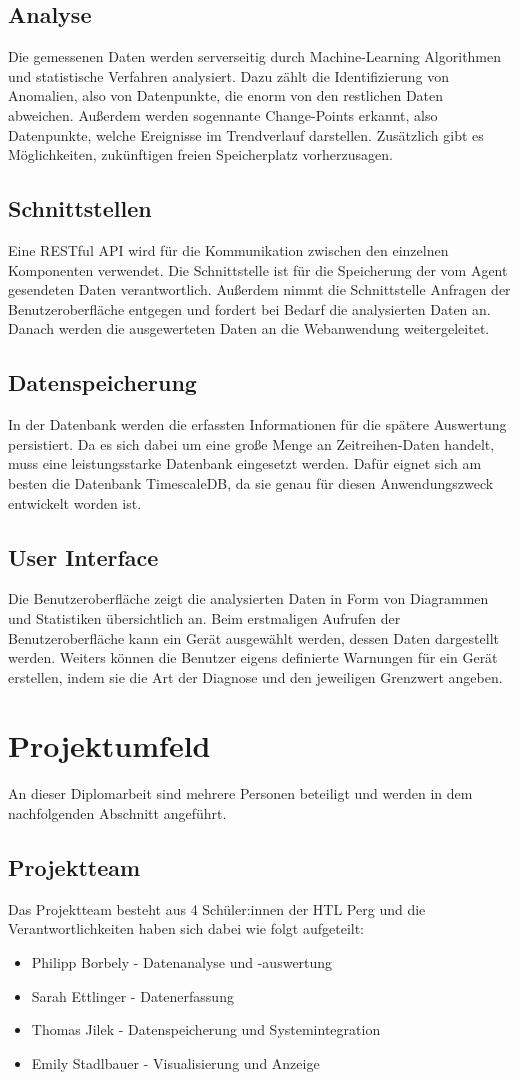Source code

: \documentclass{report}
\begin{document}
\subsection{Analyse} 
Die gemessenen Daten werden serverseitig durch Machine-Learning Algorithmen und statistische Verfahren analysiert. Dazu zählt die Identifizierung von Anomalien, also von Datenpunkte, die enorm von den restlichen Daten abweichen. Außerdem werden sogennante Change-Points erkannt, also Datenpunkte, welche Ereignisse im Trendverlauf darstellen. Zusätzlich gibt es Möglichkeiten, zukünftigen freien Speicherplatz vorherzusagen.
\subsection{Schnittstellen}
Eine RESTful API wird für die Kommunikation zwischen den einzelnen Komponenten verwendet. Die Schnittstelle ist für die Speicherung der vom Agent gesendeten Daten verantwortlich. Außerdem nimmt die Schnittstelle Anfragen der Benutzeroberfläche entgegen und fordert bei Bedarf die analysierten Daten an. Danach werden die ausgewerteten Daten an die Webanwendung weitergeleitet.  
\subsection{Datenspeicherung} 
In der Datenbank werden die erfassten Informationen für die spätere Auswertung persistiert. Da es sich dabei um eine große Menge an Zeitreihen-Daten handelt, muss eine leistungsstarke Datenbank eingesetzt werden. Dafür eignet sich am besten die Datenbank TimescaleDB, da sie genau für diesen Anwendungszweck entwickelt worden ist.
\subsection{User Interface}
Die Benutzeroberfläche zeigt die analysierten Daten in Form von Diagrammen und Statistiken übersichtlich an. Beim erstmaligen Aufrufen der Benutzeroberfläche kann ein Gerät ausgewählt werden, dessen Daten dargestellt werden. Weiters können die Benutzer eigens definierte Warnungen für ein Gerät erstellen, indem sie die Art der Diagnose und den jeweiligen Grenzwert angeben.
\section{Projektumfeld}
An dieser Diplomarbeit sind mehrere Personen beteiligt und werden in dem nachfolgenden Abschnitt angeführt.
\subsection{Projektteam}
Das Projektteam besteht aus 4 Schüler:innen der HTL Perg und die Verantwortlichkeiten haben sich dabei wie folgt aufgeteilt:
\begin{itemize}
    \item Philipp Borbely - Datenanalyse und -auswertung
    \item Sarah Ettlinger - Datenerfassung
    \item Thomas Jilek - Datenspeicherung und Systemintegration
    \item Emily Stadlbauer - Visualisierung und Anzeige
\end{itemize}
\end{document}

◆ REQUIREMENT:
Copy out all the data exactly; skip the pictures.

◆ SOLUTION TO THIS EXERCISE:
Source code

: \documentclass{report}
\begin{document}
\subsection{Analyse} 
Die gemessenen Daten werden serverseitig durch Machine-Learning Algorithmen und statistische Verfahren analysiert. Dazu zählt die Identifizierung von Anomalien, also von Datenpunkte, die enorm von den restlichen Daten abweichen. Außerdem werden sogennante Change-Points erkannt, also Datenpunkte, welche Ereignisse im Trendverlauf darstellen. Zusätzlich gibt es Möglichkeiten, zukünftigen freien Speicherplatz vorherzusagen.
\subsection{Schnittstellen}
Eine RESTful API wird für die Kommunikation zwischen den einzelnen Komponenten verwendet. Die Schnittstelle ist für die Speicherung der vom Agent gesendeten Daten verantwortlich. Außerdem nimmt die Schnittstelle Anfragen der Benutzeroberfläche entgegen und fordert bei Bedarf die analysierten Daten an. Danach werden die ausgewerteten Daten an die Webanwendung weitergeleitet.  
\subsection{Datenspeicherung} 
In der Datenbank werden die erfassten Informationen für die spätere Auswertung persistiert. Da es sich dabei um eine große Menge an Zeitreihen-Daten handelt, muss eine leistungsstarke Datenbank eingesetzt werden. Dafür eignet sich am besten die Datenbank TimescaleDB, da sie genau für diesen Anwendungszweck entwickelt worden ist.
\subsection{User Interface}
Die Benutzeroberfläche zeigt die analysierten Daten in Form von Diagrammen und Statistiken übersichtlich an. Beim erstmaligen Aufrufen der Benutzeroberfläche kann ein Gerät ausgewählt werden, dessen Daten dargestellt werden. Weiters können die Benutzer eigens definierte Warnungen für ein Gerät erstellen, indem sie die Art der Diagnose und den jeweiligen Grenzwert angeben.
\section{Projektumfeld}
An dieser Diplomarbeit sind mehrere Personen beteiligt und werden in dem nachfolgenden Abschnitt angeführt.
\subsection{Projektteam}
Das Projektteam besteht aus 4 Schüler:innen der HTL Perg und die Verantwortlichkeiten haben sich dabei wie folgt aufgeteilt:
\begin{itemize}
    \item Philipp Borbely - Datenanalyse und -auswertung
    \item Sarah Ettlinger - Datenerfassung
    \item Thomas Jilek - Datenspeicherung und Systemintegration
    \item Emily Stadlbauer - Visualisierung und Anzeige
\end{itemize}
\end{document}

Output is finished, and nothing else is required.